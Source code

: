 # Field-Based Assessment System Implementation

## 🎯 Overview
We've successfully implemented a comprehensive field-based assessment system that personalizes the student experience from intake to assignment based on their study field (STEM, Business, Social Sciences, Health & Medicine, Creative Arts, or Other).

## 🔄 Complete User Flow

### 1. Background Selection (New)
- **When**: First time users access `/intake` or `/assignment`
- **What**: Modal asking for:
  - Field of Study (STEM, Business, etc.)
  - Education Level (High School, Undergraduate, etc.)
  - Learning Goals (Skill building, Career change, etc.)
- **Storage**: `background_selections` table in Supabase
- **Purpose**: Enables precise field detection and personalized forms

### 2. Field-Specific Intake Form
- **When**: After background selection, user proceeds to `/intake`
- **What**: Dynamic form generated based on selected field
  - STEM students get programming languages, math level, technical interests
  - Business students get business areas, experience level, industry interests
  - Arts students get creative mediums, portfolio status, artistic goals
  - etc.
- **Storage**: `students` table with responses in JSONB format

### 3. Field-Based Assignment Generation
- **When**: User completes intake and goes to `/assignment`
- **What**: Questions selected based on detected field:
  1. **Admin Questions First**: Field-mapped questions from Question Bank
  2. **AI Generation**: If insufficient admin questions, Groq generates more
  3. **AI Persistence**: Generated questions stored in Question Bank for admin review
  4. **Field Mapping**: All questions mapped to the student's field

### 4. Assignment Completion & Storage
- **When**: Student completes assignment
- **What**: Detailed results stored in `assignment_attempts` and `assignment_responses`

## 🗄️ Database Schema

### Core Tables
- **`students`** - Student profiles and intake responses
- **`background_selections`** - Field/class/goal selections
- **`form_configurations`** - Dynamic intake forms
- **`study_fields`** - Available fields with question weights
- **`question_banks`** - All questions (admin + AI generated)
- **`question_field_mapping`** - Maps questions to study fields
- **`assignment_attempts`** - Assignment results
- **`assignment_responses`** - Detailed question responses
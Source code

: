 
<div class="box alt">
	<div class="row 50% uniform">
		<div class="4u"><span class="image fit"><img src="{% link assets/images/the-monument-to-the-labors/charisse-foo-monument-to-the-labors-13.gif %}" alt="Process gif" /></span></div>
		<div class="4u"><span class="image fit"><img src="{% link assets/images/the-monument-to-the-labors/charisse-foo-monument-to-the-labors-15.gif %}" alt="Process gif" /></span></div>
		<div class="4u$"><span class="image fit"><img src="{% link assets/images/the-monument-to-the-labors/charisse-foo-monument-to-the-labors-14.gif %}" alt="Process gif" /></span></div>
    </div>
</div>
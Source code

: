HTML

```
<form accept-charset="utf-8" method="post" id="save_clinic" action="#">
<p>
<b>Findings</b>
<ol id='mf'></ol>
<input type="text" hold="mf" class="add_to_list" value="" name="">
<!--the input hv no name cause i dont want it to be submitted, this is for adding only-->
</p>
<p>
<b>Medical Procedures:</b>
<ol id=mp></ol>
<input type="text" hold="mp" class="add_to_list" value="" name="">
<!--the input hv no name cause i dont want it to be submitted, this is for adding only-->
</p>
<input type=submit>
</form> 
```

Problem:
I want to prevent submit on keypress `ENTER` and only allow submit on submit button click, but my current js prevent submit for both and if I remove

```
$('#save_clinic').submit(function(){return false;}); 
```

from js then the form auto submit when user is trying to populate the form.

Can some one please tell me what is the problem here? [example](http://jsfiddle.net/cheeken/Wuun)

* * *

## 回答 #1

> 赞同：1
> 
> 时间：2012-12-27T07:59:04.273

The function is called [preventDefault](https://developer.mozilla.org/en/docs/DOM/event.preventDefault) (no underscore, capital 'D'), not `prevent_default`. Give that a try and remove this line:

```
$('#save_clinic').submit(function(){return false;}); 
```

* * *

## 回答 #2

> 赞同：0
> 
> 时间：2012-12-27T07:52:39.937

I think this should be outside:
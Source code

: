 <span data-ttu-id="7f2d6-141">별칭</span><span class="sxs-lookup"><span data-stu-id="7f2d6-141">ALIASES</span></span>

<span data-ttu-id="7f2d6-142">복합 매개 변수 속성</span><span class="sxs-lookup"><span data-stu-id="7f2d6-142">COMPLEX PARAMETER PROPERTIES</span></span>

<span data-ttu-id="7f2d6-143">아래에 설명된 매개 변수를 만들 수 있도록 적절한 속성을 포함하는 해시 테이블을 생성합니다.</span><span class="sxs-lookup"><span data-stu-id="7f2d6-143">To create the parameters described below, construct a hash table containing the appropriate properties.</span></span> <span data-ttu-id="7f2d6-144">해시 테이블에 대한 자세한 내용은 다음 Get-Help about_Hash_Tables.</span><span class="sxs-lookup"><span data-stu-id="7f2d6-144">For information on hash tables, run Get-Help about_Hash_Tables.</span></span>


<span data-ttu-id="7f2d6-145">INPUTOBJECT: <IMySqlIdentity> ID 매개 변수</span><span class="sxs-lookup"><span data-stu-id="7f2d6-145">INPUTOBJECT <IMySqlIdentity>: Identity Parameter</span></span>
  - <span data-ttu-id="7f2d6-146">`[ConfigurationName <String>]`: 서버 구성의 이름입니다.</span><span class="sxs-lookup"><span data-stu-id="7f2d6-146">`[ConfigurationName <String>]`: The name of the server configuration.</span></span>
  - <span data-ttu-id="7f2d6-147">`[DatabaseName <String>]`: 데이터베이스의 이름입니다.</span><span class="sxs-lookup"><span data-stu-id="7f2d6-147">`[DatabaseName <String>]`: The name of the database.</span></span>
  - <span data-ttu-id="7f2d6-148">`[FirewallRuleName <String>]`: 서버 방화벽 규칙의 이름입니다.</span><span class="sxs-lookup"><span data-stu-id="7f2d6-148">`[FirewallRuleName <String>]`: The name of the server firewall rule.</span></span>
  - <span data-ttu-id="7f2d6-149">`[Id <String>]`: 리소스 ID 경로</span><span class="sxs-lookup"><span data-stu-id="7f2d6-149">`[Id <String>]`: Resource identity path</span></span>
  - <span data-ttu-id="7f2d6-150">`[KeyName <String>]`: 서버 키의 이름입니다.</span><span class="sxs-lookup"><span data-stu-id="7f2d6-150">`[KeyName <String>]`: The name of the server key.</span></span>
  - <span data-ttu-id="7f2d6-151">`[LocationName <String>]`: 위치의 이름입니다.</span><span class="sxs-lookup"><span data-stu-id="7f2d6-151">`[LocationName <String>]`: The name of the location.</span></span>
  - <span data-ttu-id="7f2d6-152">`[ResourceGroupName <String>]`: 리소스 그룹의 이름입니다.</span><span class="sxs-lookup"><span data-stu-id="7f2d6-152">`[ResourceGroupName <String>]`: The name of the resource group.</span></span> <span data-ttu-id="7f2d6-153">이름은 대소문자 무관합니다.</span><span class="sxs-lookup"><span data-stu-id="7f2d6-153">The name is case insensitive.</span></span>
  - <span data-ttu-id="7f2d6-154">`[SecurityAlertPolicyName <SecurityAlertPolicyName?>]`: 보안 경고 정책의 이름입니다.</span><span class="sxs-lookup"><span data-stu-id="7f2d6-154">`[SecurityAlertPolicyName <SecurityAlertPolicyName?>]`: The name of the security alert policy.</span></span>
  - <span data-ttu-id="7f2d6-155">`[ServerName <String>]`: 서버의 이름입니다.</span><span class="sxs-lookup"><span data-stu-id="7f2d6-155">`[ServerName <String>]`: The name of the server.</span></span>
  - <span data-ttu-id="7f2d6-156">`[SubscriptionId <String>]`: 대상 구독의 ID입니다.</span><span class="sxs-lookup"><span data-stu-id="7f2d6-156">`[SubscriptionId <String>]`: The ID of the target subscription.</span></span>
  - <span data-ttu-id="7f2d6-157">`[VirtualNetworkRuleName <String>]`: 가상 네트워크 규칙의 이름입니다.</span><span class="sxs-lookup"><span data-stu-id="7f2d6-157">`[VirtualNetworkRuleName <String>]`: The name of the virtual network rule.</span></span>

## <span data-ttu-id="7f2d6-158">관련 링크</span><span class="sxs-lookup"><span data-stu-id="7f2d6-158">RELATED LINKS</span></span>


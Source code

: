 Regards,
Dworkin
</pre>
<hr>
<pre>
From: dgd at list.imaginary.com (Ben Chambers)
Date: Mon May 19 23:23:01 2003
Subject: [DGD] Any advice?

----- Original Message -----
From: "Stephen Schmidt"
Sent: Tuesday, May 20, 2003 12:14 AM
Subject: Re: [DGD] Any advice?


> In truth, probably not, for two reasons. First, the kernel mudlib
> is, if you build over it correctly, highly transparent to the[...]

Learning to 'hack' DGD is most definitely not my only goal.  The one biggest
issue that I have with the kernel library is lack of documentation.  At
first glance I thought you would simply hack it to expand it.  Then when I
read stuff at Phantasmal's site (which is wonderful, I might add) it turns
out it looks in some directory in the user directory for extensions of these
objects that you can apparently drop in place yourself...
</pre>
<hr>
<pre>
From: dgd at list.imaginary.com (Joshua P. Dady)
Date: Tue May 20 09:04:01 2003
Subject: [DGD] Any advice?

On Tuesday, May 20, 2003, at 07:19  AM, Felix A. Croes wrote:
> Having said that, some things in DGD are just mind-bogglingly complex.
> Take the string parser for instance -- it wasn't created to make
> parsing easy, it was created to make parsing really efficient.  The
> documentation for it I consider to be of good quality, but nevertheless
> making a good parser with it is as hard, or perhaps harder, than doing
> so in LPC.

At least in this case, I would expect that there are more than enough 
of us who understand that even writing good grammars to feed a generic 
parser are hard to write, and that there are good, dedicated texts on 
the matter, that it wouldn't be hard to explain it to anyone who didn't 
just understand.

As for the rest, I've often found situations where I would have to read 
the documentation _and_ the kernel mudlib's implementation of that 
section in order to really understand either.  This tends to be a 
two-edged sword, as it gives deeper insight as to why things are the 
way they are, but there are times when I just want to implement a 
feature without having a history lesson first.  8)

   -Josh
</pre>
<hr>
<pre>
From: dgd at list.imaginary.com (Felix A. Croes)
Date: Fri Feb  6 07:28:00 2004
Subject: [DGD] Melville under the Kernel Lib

::::

▶ _Task directions_:
Return word for word the lines above from the line with "On Tuesday, May" to the line with "just understand.", including both and leaving out all others.

▶ _Exercise result_:
On Tuesday, May 20, 2003, at 07:19  AM, Felix A. Croes wrote:
> Having said that, some things in DGD are just mind-bogglingly complex.
> Take the string parser for instance -- it wasn't created to make
> parsing easy, it was created to make parsing really efficient.  The
> documentation for it I consider to be of good quality, but nevertheless
> making a good parser with it is as hard, or perhaps harder, than doing
> so in LPC.

At least in this case, I would expect that there are more than enough 
of us who understand that even writing good grammars to feed a generic 
parser are hard to write, and that there are good, dedicated texts on 
the matter, that it wouldn't be hard to explain it to anyone who didn't 
just understand.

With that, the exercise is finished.